## Data supplied:
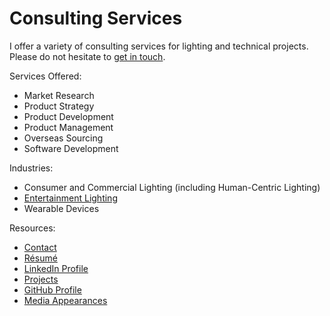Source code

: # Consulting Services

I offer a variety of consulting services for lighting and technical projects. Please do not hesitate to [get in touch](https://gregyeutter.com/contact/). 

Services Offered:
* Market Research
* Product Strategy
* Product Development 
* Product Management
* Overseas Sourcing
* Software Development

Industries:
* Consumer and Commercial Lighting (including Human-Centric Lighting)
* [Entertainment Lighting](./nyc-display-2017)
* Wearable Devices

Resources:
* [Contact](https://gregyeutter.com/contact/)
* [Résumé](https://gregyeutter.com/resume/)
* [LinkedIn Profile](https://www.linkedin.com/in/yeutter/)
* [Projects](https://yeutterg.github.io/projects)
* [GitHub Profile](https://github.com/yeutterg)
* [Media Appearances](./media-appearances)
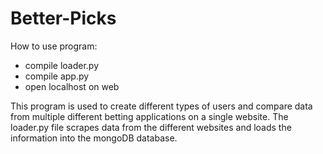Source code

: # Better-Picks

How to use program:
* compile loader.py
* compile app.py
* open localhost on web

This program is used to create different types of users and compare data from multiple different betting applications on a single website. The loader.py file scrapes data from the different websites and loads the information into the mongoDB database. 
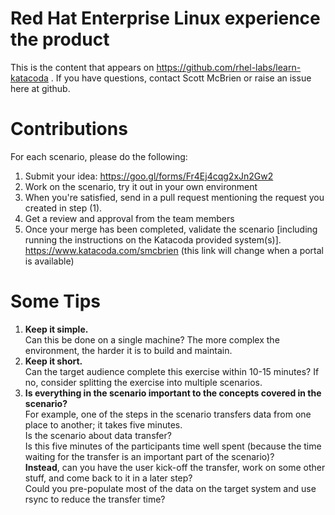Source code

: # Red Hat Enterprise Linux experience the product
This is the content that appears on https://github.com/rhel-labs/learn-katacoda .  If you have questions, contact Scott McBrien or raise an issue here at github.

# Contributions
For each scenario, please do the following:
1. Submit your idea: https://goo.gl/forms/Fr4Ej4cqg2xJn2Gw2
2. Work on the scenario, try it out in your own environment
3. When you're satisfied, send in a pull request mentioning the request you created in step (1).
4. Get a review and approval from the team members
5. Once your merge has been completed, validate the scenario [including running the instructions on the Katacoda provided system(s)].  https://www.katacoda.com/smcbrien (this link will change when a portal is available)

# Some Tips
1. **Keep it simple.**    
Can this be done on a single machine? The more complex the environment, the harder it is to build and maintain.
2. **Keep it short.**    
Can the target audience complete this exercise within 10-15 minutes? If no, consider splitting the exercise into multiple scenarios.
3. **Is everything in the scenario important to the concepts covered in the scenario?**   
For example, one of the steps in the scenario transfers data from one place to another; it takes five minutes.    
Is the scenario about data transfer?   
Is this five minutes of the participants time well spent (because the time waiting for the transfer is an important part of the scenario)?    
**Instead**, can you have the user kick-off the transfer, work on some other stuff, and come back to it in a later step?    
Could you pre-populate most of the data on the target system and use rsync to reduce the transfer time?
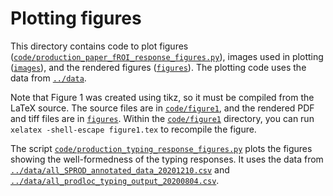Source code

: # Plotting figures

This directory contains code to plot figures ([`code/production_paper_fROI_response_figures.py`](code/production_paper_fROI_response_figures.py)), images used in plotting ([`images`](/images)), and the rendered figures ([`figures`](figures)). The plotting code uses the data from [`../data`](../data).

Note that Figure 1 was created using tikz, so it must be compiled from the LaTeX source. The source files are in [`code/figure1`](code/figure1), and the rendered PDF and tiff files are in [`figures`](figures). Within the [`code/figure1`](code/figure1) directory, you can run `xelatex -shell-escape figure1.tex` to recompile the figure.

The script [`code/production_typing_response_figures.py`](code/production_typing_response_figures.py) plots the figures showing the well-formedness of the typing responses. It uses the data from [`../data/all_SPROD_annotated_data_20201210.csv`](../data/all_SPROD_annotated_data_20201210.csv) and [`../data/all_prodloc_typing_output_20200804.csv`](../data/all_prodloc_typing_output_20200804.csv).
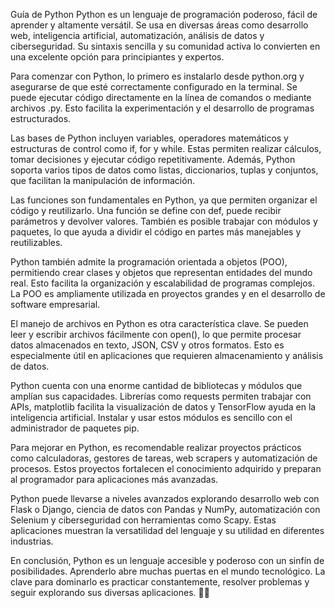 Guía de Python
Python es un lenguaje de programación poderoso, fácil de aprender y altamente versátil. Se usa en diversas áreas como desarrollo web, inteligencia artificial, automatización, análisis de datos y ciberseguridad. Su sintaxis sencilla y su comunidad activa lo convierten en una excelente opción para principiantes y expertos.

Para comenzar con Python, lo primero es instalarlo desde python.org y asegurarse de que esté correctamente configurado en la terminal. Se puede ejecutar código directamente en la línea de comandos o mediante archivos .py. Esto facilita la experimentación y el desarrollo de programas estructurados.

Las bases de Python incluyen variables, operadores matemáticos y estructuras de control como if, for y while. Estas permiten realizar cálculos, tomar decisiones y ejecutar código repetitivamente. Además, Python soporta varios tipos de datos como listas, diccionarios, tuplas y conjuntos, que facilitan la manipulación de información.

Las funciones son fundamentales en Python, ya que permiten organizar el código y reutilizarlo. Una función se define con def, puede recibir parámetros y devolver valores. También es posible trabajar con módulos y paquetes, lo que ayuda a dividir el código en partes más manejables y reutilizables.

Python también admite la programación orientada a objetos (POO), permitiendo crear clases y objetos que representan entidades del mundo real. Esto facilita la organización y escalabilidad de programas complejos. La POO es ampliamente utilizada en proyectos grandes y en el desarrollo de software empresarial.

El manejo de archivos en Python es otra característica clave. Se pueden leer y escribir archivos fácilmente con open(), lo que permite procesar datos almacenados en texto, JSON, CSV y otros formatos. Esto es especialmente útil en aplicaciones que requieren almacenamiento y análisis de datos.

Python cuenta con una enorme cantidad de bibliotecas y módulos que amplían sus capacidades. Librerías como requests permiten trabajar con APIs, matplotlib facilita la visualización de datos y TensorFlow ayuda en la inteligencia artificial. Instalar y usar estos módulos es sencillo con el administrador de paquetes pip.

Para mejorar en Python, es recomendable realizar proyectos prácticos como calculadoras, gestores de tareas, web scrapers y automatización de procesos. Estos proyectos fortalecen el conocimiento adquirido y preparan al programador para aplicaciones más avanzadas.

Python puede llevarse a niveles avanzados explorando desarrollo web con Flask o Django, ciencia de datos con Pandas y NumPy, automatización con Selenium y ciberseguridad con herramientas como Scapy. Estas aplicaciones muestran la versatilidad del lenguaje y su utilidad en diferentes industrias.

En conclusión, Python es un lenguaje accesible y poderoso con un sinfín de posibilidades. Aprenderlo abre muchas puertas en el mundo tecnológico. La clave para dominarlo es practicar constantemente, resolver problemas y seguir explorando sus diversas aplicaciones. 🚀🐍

## Task statement:
Reproduce every line from the listing above that holds the word "projects".

## Task answer:
I offer a variety of consulting services for lighting and technical projects. Please do not hesitate to [get in touch](https://gregyeutter.com/contact/). 
* [Projects](https://yeutterg.github.io/projects)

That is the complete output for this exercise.